Les marchés financiers londoniens étaient fermés lundi, mais le baril de Brent pour livraison en juillet a gagné 1,30 dollar (1,74%) pour terminer à 76,17 dollars, là aussi son plus haut niveau depuis fin 2014, dans les échanges électroniques. Hier, ils reculaient modestement : -57 cents pour le Brent, -75,60 dollars et moins 80 cents à 69,93 dollars, pour la référence américaine. Une reprise des sanctions contre le troisième producteur de brut de l’Organisation des pays exportateurs de pétrole (Opep), parmi lesquelles l’interdiction à l’Iran d’exporter son pétrole, que fait craindre Donald Trump, aurait pour effet de perturber l’offre mondiale. Ce texte, signé en 2015, qui rassemble de nombreuses puissances économiques (telles que les Etats-Unis, la Chine, la Russie, la France, le Royaume-Uni, l’Allemagne, mais, aussi plus largement, l’Union Européenne), accorde à Téhéran une levée des sanctions économiques en échange de l’arrêt de son programme nucléaire. Or, cet accord est de plus en plus contesté par les Etats-Unis depuis l’élection de Donald Trump, qui a plusieurs fois martelé qu’il s’agit du «pire accord jamais négocié», pressant les Européens à «réparer leurs affreuses erreurs».
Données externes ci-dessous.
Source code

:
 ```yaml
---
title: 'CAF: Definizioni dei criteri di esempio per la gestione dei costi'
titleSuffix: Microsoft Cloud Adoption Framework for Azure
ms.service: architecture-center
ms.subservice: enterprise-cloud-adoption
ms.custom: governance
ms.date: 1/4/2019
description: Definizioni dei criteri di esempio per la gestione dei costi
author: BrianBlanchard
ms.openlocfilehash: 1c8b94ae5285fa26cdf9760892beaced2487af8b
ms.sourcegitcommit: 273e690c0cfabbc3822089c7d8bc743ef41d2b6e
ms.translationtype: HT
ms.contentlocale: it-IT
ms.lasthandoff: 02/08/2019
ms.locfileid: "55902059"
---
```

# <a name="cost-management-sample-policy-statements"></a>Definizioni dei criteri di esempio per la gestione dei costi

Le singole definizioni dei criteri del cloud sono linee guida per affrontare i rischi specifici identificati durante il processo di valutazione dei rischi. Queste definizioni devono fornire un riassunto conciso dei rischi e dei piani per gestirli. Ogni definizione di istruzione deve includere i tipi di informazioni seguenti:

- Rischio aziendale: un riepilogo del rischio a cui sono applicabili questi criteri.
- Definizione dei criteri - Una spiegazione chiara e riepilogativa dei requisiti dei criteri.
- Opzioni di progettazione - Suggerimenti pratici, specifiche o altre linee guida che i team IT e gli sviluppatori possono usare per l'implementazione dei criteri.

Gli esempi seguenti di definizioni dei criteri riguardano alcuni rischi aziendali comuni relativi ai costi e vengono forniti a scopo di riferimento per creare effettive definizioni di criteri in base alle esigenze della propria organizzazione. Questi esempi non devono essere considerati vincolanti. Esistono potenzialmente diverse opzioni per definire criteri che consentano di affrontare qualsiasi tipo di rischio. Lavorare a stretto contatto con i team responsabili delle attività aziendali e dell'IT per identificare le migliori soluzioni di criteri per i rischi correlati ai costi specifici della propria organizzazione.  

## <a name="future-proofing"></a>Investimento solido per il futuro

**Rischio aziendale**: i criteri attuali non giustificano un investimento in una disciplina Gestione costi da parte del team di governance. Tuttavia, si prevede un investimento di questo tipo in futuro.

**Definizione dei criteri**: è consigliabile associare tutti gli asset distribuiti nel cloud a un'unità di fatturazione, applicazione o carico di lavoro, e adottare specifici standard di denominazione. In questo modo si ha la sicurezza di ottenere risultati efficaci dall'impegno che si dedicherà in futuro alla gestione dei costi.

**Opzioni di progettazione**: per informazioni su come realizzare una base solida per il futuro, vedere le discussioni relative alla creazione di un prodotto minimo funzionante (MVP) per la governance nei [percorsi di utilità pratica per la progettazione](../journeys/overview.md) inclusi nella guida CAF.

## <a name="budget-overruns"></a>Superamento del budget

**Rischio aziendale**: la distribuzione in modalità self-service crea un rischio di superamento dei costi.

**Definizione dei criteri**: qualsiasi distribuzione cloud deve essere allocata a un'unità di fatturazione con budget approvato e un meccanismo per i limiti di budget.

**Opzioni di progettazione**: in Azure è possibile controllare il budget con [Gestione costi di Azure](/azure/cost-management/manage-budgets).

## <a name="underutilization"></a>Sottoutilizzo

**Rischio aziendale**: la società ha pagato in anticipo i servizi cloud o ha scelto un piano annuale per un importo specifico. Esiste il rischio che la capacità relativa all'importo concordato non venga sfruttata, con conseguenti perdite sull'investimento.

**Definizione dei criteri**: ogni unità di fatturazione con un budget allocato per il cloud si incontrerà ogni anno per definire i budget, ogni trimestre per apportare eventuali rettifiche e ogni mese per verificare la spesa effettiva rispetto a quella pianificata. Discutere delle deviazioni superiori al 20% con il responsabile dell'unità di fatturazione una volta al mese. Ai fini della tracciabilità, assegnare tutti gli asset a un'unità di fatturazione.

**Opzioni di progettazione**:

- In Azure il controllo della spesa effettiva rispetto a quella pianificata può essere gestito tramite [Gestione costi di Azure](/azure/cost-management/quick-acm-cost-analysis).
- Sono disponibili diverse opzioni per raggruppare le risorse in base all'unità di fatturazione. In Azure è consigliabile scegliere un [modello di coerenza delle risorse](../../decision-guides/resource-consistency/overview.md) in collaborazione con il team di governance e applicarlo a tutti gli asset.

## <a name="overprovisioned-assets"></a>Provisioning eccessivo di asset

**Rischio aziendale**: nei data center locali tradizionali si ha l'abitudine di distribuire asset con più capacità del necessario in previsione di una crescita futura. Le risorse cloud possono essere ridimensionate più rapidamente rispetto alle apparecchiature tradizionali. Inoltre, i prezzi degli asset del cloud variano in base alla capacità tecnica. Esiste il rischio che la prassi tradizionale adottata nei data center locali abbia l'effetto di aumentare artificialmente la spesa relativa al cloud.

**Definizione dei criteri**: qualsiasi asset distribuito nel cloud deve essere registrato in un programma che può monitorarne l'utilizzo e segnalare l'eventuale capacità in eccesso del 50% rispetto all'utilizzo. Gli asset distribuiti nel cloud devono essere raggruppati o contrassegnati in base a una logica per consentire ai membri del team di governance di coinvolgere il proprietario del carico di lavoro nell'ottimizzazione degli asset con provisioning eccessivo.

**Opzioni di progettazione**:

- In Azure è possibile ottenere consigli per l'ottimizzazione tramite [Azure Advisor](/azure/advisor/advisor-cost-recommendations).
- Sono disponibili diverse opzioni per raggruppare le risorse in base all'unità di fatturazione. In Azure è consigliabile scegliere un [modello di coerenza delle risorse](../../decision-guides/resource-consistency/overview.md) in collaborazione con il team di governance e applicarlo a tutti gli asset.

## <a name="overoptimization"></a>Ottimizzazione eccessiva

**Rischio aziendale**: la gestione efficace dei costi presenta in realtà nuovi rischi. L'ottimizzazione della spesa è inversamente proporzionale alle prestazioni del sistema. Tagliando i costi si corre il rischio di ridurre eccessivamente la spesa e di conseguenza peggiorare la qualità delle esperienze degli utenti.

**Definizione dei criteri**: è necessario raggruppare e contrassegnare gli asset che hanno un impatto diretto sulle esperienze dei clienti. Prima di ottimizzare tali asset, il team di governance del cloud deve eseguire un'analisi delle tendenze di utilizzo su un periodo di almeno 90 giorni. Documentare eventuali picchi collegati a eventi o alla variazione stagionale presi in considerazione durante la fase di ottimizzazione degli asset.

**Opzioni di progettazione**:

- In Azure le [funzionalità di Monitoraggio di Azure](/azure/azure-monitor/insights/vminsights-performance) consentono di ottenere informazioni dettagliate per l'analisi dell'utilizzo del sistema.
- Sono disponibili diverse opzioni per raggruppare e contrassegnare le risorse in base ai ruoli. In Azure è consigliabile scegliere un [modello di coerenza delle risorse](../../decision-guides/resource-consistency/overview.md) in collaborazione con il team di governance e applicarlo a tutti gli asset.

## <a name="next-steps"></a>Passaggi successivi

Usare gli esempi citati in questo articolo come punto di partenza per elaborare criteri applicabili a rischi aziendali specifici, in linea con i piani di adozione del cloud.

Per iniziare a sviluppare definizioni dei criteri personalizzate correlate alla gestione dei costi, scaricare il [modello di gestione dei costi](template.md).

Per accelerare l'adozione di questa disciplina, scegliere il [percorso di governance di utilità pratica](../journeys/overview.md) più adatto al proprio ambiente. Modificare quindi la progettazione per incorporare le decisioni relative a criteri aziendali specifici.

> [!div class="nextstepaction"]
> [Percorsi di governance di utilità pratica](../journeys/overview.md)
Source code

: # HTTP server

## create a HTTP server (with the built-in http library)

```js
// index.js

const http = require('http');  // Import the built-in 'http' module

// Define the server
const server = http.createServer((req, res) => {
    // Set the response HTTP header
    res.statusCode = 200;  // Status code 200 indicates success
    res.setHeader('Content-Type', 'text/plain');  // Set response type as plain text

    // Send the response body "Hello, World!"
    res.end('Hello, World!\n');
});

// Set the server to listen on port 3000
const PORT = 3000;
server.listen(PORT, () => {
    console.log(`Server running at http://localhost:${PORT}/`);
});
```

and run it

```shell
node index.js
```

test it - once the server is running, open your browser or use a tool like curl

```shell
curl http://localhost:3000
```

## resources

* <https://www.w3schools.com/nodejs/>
Plus concrètement, l’administration Trump dénonce un accord incomplet, inefficace dans le démantèlement d’installations nucléaires, d’une part, et qui permet au régime perse de subventionner des organisations terroristes, d’autre part. Bien que les autorités européennes tentent de convaincre Donald Trump de changer d’avis, la volonté des Etats-Unis est de réécrire un texte beaucoup plus strict à l’encontre de l’Iran. A noter la posture du président iranien, Hassa Rohani, qui a sous-entendu qu’une sortie des Etats-Unis de l’accord entraînerait implicitement celle de l’Iran.
Dans le même temps, les Etats-Unis ont annoncé lundi de nouvelles sanctions à l’encontre du Venezuela, un autre pays exportateur de pétrole. Comme la production de brut vénézuélienne a déjà fortement baissé depuis un an en raison du manque d’investissements, du départ de nombreux salariés et des coupures régulières de courant, cela pourrait fortement diminuer les flux en provenance de ce pays. «Cette semaine démarre de manière assez tendue étant donné le risque de sanctions américaines contre deux membres de l’Organisation des pays exportateurs de pétrole», confirme Robert Yawger de Mizuho USA. La hausse continue des extractions de brut aux Etats-Unis, encore soulignée vendredi dernier par l’annonce d’une hausse du nombre de puits de forage en activité dans le pays, passe au second plan. Il n’en demeure pas moins que les facteurs géopolitiques pèsent plus que jamais sur les tendances des marchés.